“He is very nice, though he is not young. He is upward of fifty, fifteen years my senior. He has been a father to my sister and me. He is a very remarkable man; he has the best manners in France. He is extremely clever; indeed he is very learned. He is writing a history of The Princesses of France Who Never Married.” This was said by Bellegarde with extreme gravity, looking straight at Newman, and with an eye that betokened no mental reservation; or that, at least, almost betokened none.
Newman perhaps discovered there what little there was, for he presently said, “You don’t love your brother.”
“I beg your pardon,” said Bellegarde, ceremoniously; “well-bred people always love their brothers.”
“Well, I don’t love him, then!” Newman answered.
“Wait till you know him!” rejoined Bellegarde, and this time he smiled.
“Is your mother also very remarkable?” Newman asked, after a pause.
“For my mother,” said Bellegarde, now with intense gravity, “I have the highest admiration. She is a very extraordinary woman. You cannot approach her without perceiving it.”
“She is the daughter, I believe, of an English nobleman.”
“Of the Earl of St. Dunstan’s.”
“Is the Earl of St. Dunstan’s a very old family?”
“So-so; the sixteenth century. It is on my father’s side that we go back—back, back, back. The family antiquaries themselves lose breath. At last they stop, panting and fanning themselves, somewhere in the ninth century, under Charlemagne. That is where we begin.”

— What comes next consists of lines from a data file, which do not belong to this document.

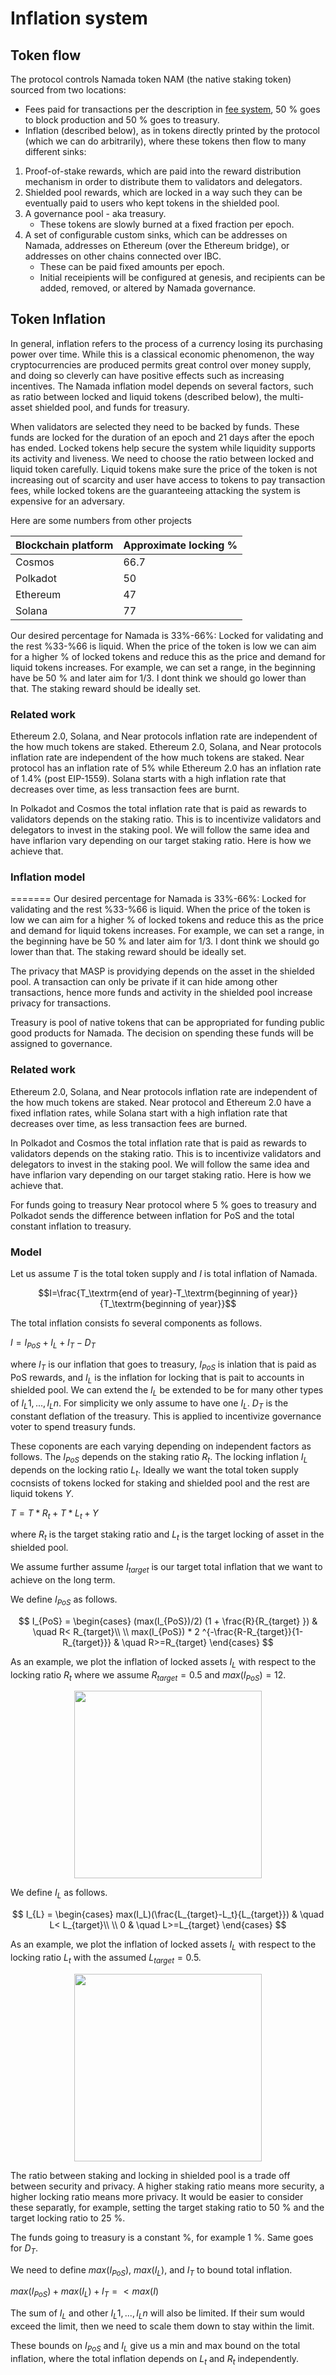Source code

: # Inflation system

## Token flow

The protocol controls Namada token NAM (the native staking token) sourced from two locations:

- Fees paid for transactions per the description in [fee system](./proof-of-stake/fee-system.md), 50 % goes to block production and 50 % goes to treasury.  
- Inflation (described below), as in tokens directly printed by the protocol (which we can do arbitrarily), where these tokens then flow to many different sinks:

1. Proof-of-stake rewards, which are paid into the reward distribution mechanism in order to distribute them to validators and delegators.
2. Shielded pool rewards, which are locked in a way such they can be eventually paid to users who kept tokens in the shielded pool.
3. A governance pool - aka treasury.
    - These tokens are slowly burned at a fixed fraction per epoch.
4. A set of configurable custom sinks, which can be addresses on Namada, addresses on Ethereum (over the Ethereum bridge), or addresses on other chains connected over IBC.
    - These can be paid fixed amounts per epoch.
    - Initial receipients will be configured at genesis, and recipients can be added, removed, or altered by Namada governance.

## Token Inflation
In general, inflation refers to the process of a currency losing its purchasing power over time. While this is a classical economic phenomenon, the way cryptocurrencies are produced permits great control over money supply, and doing so cleverly can have positive effects such as increasing incentives. The Namada inflation model depends on several factors, such as ratio between locked and liquid tokens (described below), the multi-asset shielded pool, and funds for treasury. 

When validators are selected they need to be backed by funds. These funds are locked for the duration of an epoch and 21 days after the epoch has ended. Locked tokens help secure the system while liquidity supports its activity and liveness. We need to choose the ratio between locked and liquid token carefully. Liquid tokens make sure the price of the token is not increasing out of scarcity and user have access to tokens to pay transaction fees, while locked tokens are the guaranteeing attacking the system is expensive for an adversary. 

Here are some numbers from other projects

| Blockchain platform | Approximate locking %       |
|--------------------------------------------------|------|
| Cosmos                                           | 66.7 |
| Polkadot                                         | 50   |
| Ethereum                                         | 47   |
| Solana                                           | 77   |


Our desired percentage for Namada is 33%-66%: Locked for validating and the rest %33-%66 is liquid. When the price of the token is low we can aim for a higher % of locked tokens and reduce this as the price and demand for liquid tokens increases. For example, we can set a range, in the beginning have be 50 % and later aim for 1/3. I dont think we should go lower than that. The staking reward should be ideally set. 

### Related work
Ethereum 2.0, Solana, and Near protocols inflation rate are independent of the how much tokens are staked. Ethereum 2.0, Solana, and Near protocols inflation rate are independent of the how much tokens are staked. Near protocol has an inflation rate of 5% while Ethereum 2.0 has an inflation rate of 1.4% (post EIP-1559). Solana starts with a high inflation rate that decreases over time, as less transaction fees are burnt.

<!--## Inflation rates for popular platforms
_insert table here_
Solana has the following model where the inflation that is produced for rewards is independent of the staking ratio:
1. Define a starting inflation rate for year 1.
2. The inflation rate decreases thereon at a fixed pace until it reaches a desired rate.
3. Once this desired rate is attained, the inflation rate remains constant.-->

In Polkadot and Cosmos the total inflation rate that is paid as rewards to validators depends on the staking ratio. This is to incentivize validators and delegators to invest in the staking pool. We will follow the same idea and have inflarion vary depending on our target staking ratio. Here is how we achieve that. 

### Inflation model
=======
Our desired percentage for Namada is 33%-66%: Locked for validating and the rest %33-%66 is liquid. When the price of the token is low we can aim for a higher % of locked tokens and reduce this as the price and demand for liquid tokens increases. For example, we can set a range, in the beginning have be 50 % and later aim for 1/3. I dont think we should go lower than that. The staking reward should be ideally set. 


The privacy that MASP is providying depends on the asset in the shielded pool. A transaction can only be private if it can hide among other transactions, hence more funds and activity in the shielded pool increase privacy for transactions. 

Treasury is pool of native tokens that can be appropriated for funding public good products for Namada. The decision on spending these funds will be assigned to governance. 

### Related work
Ethereum 2.0, Solana, and Near protocols inflation rate are independent of the how much tokens are staked. Near protocol and Ethereum 2.0 have a fixed inflation rates, while Solana start with a high inflation rate that decreases over time, as less transaction fees are burned. 

In Polkadot and Cosmos the total inflation rate that is paid as rewards to validators depends on the staking ratio. This is to incentivize validators and delegators to invest in the staking pool. We will follow the same idea and have inflarion vary depending on our target staking ratio. Here is how we achieve that. 

For funds going to treasury Near protocol where 5 % goes to treasury and Polkadot sends the difference between inflation for PoS and the total constant inflation to treasury.

###  Model

Let us assume $T$ is the total token supply and $I$ is total inflation of Namada. 

$$I=\frac{T_\textrm{end of year}-T_\textrm{beginning of year}}{T_\textrm{beginning of year}}$$

The total inflation consists fo several components as follows. 

$I=I_{PoS}+I_L+I_T-D_T$

where $I_T$ is our inflation that goes to treasury, $I_{PoS}$ is inlation that is paid as PoS rewards, and $I_L$ is the inflation for locking that is pait to accounts in shielded pool. We can extend the $I_L$ be extended to be for many other types of $I_L1,...,I_Ln$. For simplicity we only assume to have one $I_L$. $D_T$ is the constant deflation of the treasury. This is applied to incentivize governance voter to spend treasury funds. 

These coponents are each varying depending on independent factors as follows. The $I_{PoS}$ depends on the staking ratio $R_t$. The locking inflation $I_L$ depends on the locking ratio $L_t$. Ideally we want the total token supply cocnsists of tokens locked for staking and shielded pool and the rest are liquid tokens $Y$. 

$T=T*R_t+T*L_t+Y$

where $R_t$ is the target staking ratio and $L_t$ is the target locking of asset in the shielded pool.
  
We assume further assume $I_{target}$ is our target total inflation that we want to achieve on the long term. 

We define $I_{PoS}$ as follows. 

$$ I_{PoS} =
  \begin{cases}
   (max(I_{PoS})/2) (1 + \frac{R}{R_{target} })      & \quad R< R_{target}\\
   \\
   max(I_{PoS})  * 2 ^{-\frac{R-R_{target}}{1-R_{target}}} & \quad R>=R_{target}
  \end{cases}
$$

As an example, we plot the inflation of locked assets $I_L$ with respect to the locking ratio $R_t$ where we assume $R_{target} = 0.5$ and $max(I_{PoS}) = 12%$. 
<p align="center">
<img src="https://hackmd.io/_uploads/Hk49PAvZc.png" height="300" />
</p>

We define $I_{L}$ as follows. 


$$ I_{L} =
  \begin{cases}
   max(I_L)(\frac{L_{target}-L_t}{L_{target}})      & \quad L< L_{target}\\
   \\
   0 & \quad L>=L_{target}
  \end{cases}
$$

As an example, we plot the inflation of locked assets $I_L$ with respect to the locking ratio $L_t$ with the assumed $L_{target} = 0.5$.
<p align="center">
<img src="https://hackmd.io/_uploads/SJDN_0wbq.png" height="300" />
</p>
The ratio between staking and locking in shielded pool is a trade off between security and privacy. A higher staking ratio means more security, a higher locking ratio means more privacy. It would be easier to consider these separatly, for example, setting the target staking ratio to 50 % and the target locking ratio to 25 %. 

The funds going to treasury is a constant %, for example 1 %. Same goes for $D_T$. 

We need to define $max(I_{PoS})$, $max(I_L)$, and $I_T$ to bound total inflation. 

$max(I_{PoS})+max(I_L)+I_T=< max(I)$ 

The sum of $I_L$ and other $I_L1,...,I_Ln$ will also be limited. If their sum would exceed the limit, then we need to scale them down to stay within the limit. 

These bounds on $I_{PoS}$ and $I_L$ give us a min and max bound on the total inflation, where the total inflation depends on $L_t$ and $R_t$ independently. 

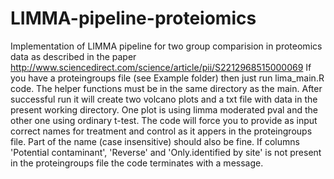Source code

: # LIMMA-pipeline-proteiomics
Implementation of LIMMA pipeline for two group comparision in proteomics data as described in the paper http://www.sciencedirect.com/science/article/pii/S2212968515000069
If you have a proteingroups file (see Example folder) then just run lima_main.R code. The helper functions must be in the same directory as the main. After successful run it will create two volcano plots and a txt file with data in the present working directory. One plot is using limma moderated pval and the other one using ordinary t-test.
The code will force you to provide as input correct names for treatment and control as it appers in the proteingroups file. Part of the name (case insensitive) should also be fine.
If columns 'Potential contaminant', 'Reverse' and 'Only.identified by site' is not present in the proteingroups file the code terminates with a message.
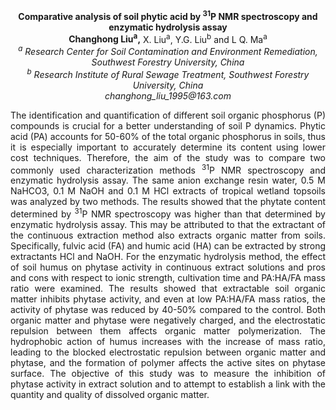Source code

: <center><strong>Comparative analysis of soil phytic acid by <sup>31</sup>P NMR spectroscopy and
enzymatic hydrolysis assay</strong>

<center><strong>Changhong Liu<sup>a</sup>,</strong> X. Liu<sup>a</sup>, Y.G. Liu<sup>b</sup> and L Q. Ma<sup>a</sup>

<center><i><sup>a</sup> Research Center for Soil Contamination and Environment Remediation,
Southwest Forestry University, China </i>

<center><i><sup>b</sup> Research Institute of Rural Sewage Treatment, Southwest Forestry
University, China </i>

<center><i>changhong_liu_1995@163.com</i>

<p style=text-align:justify>The identification and quantification of different soil organic
phosphorus (P) compounds is crucial for a better understanding of soil P
dynamics. Phytic acid (PA) accounts for 50-60% of the total organic
phosphorus in soils, thus it is especially important to accurately
determine its content using lower cost techniques. Therefore, the aim of
the study was to compare two commonly used characterization methods
<sup>31</sup>P NMR spectroscopy and enzymatic hydrolysis
assay. The same anion exchange resin water, 0.5 M NaHCO3, 0.1 M NaOH and
0.1 M HCl extracts of tropical wetland topsoils
was analyzed by two methods. The results showed that the phytate content
determined by <sup>31</sup>P NMR spectroscopy was higher than that determined by
enzymatic hydrolysis assay. This may be attributed to that the
extractant of the continuous extraction method also extracts organic
matter from soils. Specifically, fulvic acid (FA) and humic acid (HA)
can be extracted by strong extractants HCl and NaOH. For the enzymatic
hydrolysis method, the effect of soil humus on phytase activity in
continuous extract solutions and pros and cons with respect to ionic
strength, cultivation time and PA:HA/FA mass ratio were examined. The
results showed that extractable soil organic matter inhibits phytase
activity, and even at low PA:HA/FA mass ratios, the activity of phytase
was reduced by 40-50% compared to the control. Both organic matter and
phytase were negatively charged, and the electrostatic repulsion between
them affects organic matter polymerization. The hydrophobic action of
humus increases with the increase of mass ratio, leading to the blocked
electrostatic repulsion between organic matter and phytase, and the
formation of polymer affects the active sites on phytase surface. The
objective of this study was to measure the inhibition of phytase
activity in extract solution and to attempt to establish a link with the
quantity and quality of dissolved organic matter.
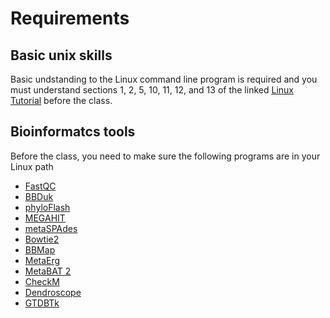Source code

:# Requirements
## Basic unix skills
Basic undstanding to the Linux command line program is required and you must understand sections 1, 2, 5, 10, 11, 12, and 13 of the linked [Linux Tutorial](https://ryanstutorials.net/linuxtutorial/) before the class.
## Bioinformatcs tools  
Before the class, you need to make sure the following programs are in your Linux path  
* [FastQC](https://www.bioinformatics.babraham.ac.uk/projects/fastqc/)  
* [BBDuk](https://jgi.doe.gov/data-and-tools/bbtools/bb-tools-user-guide/bbduk-guide/)
* [phyloFlash](https://github.com/HRGV/phyloFlash)
* [MEGAHIT](https://github.com/voutcn/megahit)  
* [metaSPAdes](http://cab.spbu.ru/software/spades/)  
* [Bowtie2](http://bowtie-bio.sourceforge.net/bowtie2/index.shtml)  
* [BBMap](https://jgi.doe.gov/data-and-tools/bbtools/bb-tools-user-guide/bbmap-guide/) 
* [MetaErg](https://github.com/xiaoli-dong/metaerg)
* [MetaBAT 2](https://bitbucket.org/berkeleylab/metabat/src/master/)
* [CheckM](https://github.com/Ecogenomics/CheckM)
* [Dendroscope](http://dendroscope.org/)
* [GTDBTk](https://github.com/Ecogenomics/GTDBTk)

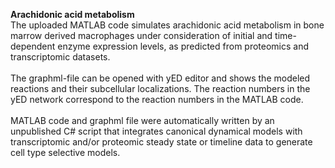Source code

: <b>Arachidonic acid metabolism</b><br>
The uploaded MATLAB code simulates arachidonic acid metabolism in bone marrow derived macrophages under consideration of initial and time-dependent enzyme expression levels, as predicted from proteomics and transcriptomic datasets.<br>
<br>
The graphml-file can be opened with yED editor and shows the modeled reactions and their subcellular localizations. The reaction numbers in the yED network correspond to the reaction numbers in the MATLAB code.<br>
<br>
MATLAB code and graphml file were automatically written by an unpublished C# script that integrates canonical dynamical models with transcriptomic and/or proteomic steady state or timeline data to generate cell type selective models.<br>
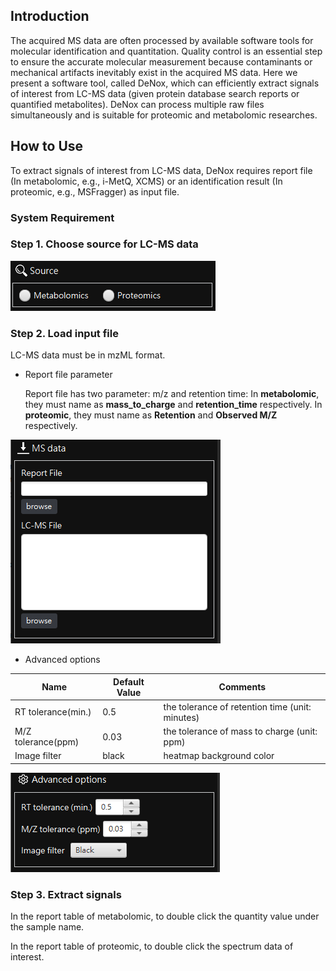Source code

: ## Introduction
The acquired MS data are often processed by available software tools for molecular identification and quantitation. Quality control is an essential step to ensure the accurate molecular measurement because contaminants or mechanical artifacts inevitably exist in the acquired MS data. Here we present a software tool, called DeNox, which can efficiently extract signals of interest from LC-MS data (given protein database search reports or quantified metabolites). DeNox can process multiple raw files simultaneously and is suitable for proteomic and metabolomic researches.

## How to Use

To extract signals of interest from LC-MS data, DeNox requires report file (In metabolomic, e.g., i-MetQ, XCMS) or an identification result (In proteomic, e.g., MSFragger) as input file.

### System Requirement

### Step 1. Choose source for LC-MS data

<img src="https://github.com/ICMOL/DeNox/blob/main/source.png">

### Step 2. Load input file

LC-MS data must be in mzML format.

- Report file parameter

  Report file has two parameter: m/z and retention time: In **metabolomic**, they must name as **mass_to_charge** and **retention_time** respectively. In **proteomic**, they must name as **Retention** and **Observed M/Z** respectively.

<img src="https://github.com/ICMOL/DeNox/blob/main/input.png">

- Advanced options

|        Name         |  Default Value | Comments |
|---------------------|----------------|------------------------------|
| RT tolerance(min.)  | 0.5            | the tolerance of retention time (unit: minutes) |
| M/Z tolerance(ppm)  | 0.03           | the tolerance of mass to charge (unit: ppm) |
| Image filter        | black          | heatmap background color |

<img src="https://github.com/ICMOL/DeNox/blob/main/options.png">


### Step 3. Extract signals

In the report table of metabolomic, to double click the quantity value under the sample name.

In the report table of proteomic, to double click the spectrum data of interest.


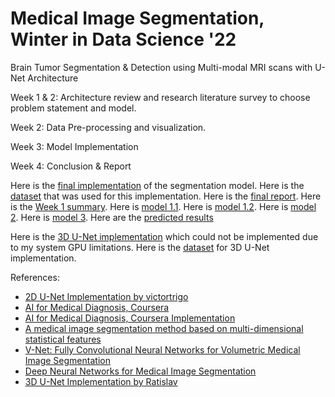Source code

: # Medical Image Segmentation, Winter in Data Science '22
Brain Tumor Segmentation &amp; Detection using Multi-modal MRI scans with U-Net Architecture

Week 1 & 2: Architecture review and research literature survey to choose problem statement and model.

Week 2: Data Pre-processing and visualization.

Week 3: Model Implementation

Week 4: Conclusion & Report

Here is the [final implementation](https://github.com/ShantanuWelling/Medical-Image-Segmentation--Winter-in-Data-Science/blob/main/WIDS2.ipynb) of the segmentation model.
Here is the [dataset](https://www.kaggle.com/datasets/mateuszbuda/lgg-mri-segmentation) that was used for this implementation.
Here is the [final report](https://github.com/ShantanuWelling/Medical-Image-Segmentation--Winter-in-Data-Science/blob/main/WiDS%20Report.pdf).
Here is the [Week 1 summary](https://github.com/ShantanuWelling/Medical-Image-Segmentation--Winter-in-Data-Science/blob/main/summary.pdf).
Here is [model 1.1](https://github.com/ShantanuWelling/Medical-Image-Segmentation--Winter-in-Data-Science/blob/main/2D_firstrun.hdf5).
Here is [model 1.2](https://github.com/ShantanuWelling/Medical-Image-Segmentation--Winter-in-Data-Science/blob/main/2D_secondrun.hdf5).
Here is [model 2](https://github.com/ShantanuWelling/Medical-Image-Segmentation--Winter-in-Data-Science/blob/main/model2_1.hdf5).
Here is [model 3](https://github.com/ShantanuWelling/Medical-Image-Segmentation--Winter-in-Data-Science/blob/main/model2.hdf5).
Here are the [predicted results](https://github.com/ShantanuWelling/Medical-Image-Segmentation--Winter-in-Data-Science/blob/main/predicted_result.zip)

Here is the [3D U-Net implementation](https://github.com/ShantanuWelling/Medical-Image-Segmentation--Winter-in-Data-Science/blob/main/wids.ipynb) which could not be implemented due to my system GPU limitations.
Here is the [dataset](https://www.kaggle.com/datasets/awsaf49/brats20-dataset-training-validation) for 3D U-Net implementation.

References:
- [2D U-Net Implementation by victortrigo](https://www.kaggle.com/code/victortrigo/u-net-brian-mri-segmentation/notebook)
- [AI for Medical Diagnosis, Coursera](https://www.coursera.org/learn/ai-for-medical-diagnosis)
- [AI for Medical Diagnosis, Coursera Implementation](https://github.com/amanchadha/coursera-ai-for-medicine-specialization)
- [A medical image segmentation method based on multi-dimensional statistical features](https://doi.org/10.3389/fnins.2022.1009581)
- [V-Net: Fully Convolutional Neural Networks for Volumetric Medical Image Segmentation](https://arxiv.org/abs/1606.04797)
- [Deep Neural Networks for Medical Image Segmentation](https://www.hindawi.com/journals/jhe/2022/9580991/)
- [3D U-Net Implementation by Ratislav](https://www.kaggle.com/code/rastislav/3d-mri-brain-tumor-segmentation-u-net)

“There is no mistake about it?” said Newman.
“I’m sure I hope not. We have been mistaken at least for several centuries.”
“And you have always married into old families?”
“As a rule; though in so long a stretch of time there have been some exceptions. Three or four Bellegardes, in the seventeenth and eighteenth centuries, took wives out of the bourgoisie—married lawyers’ daughters.”
“A lawyer’s daughter; that’s very bad, is it?” asked Newman.
“Horrible! one of us, in the middle ages, did better: he married a beggar-maid, like King Cophetua. That was really better; it was like marrying a bird or a monkey; one didn’t have to think about her family at all. Our women have always done well; they have never even gone into the petite noblesse. There is, I believe, not a case on record of a misalliance among the women.”
Newman turned this over for a while, and, then at last he said, “You offered, the first time you came to see me to render me any service you could. I told you that some time I would mention something you might do. Do you remember?”
“Remember? I have been counting the hours.”
“Very well; here’s your chance. Do what you can to make your sister think well of me.”
Bellegarde stared, with a smile. “Why, I’m sure she thinks as well of you as possible, already.”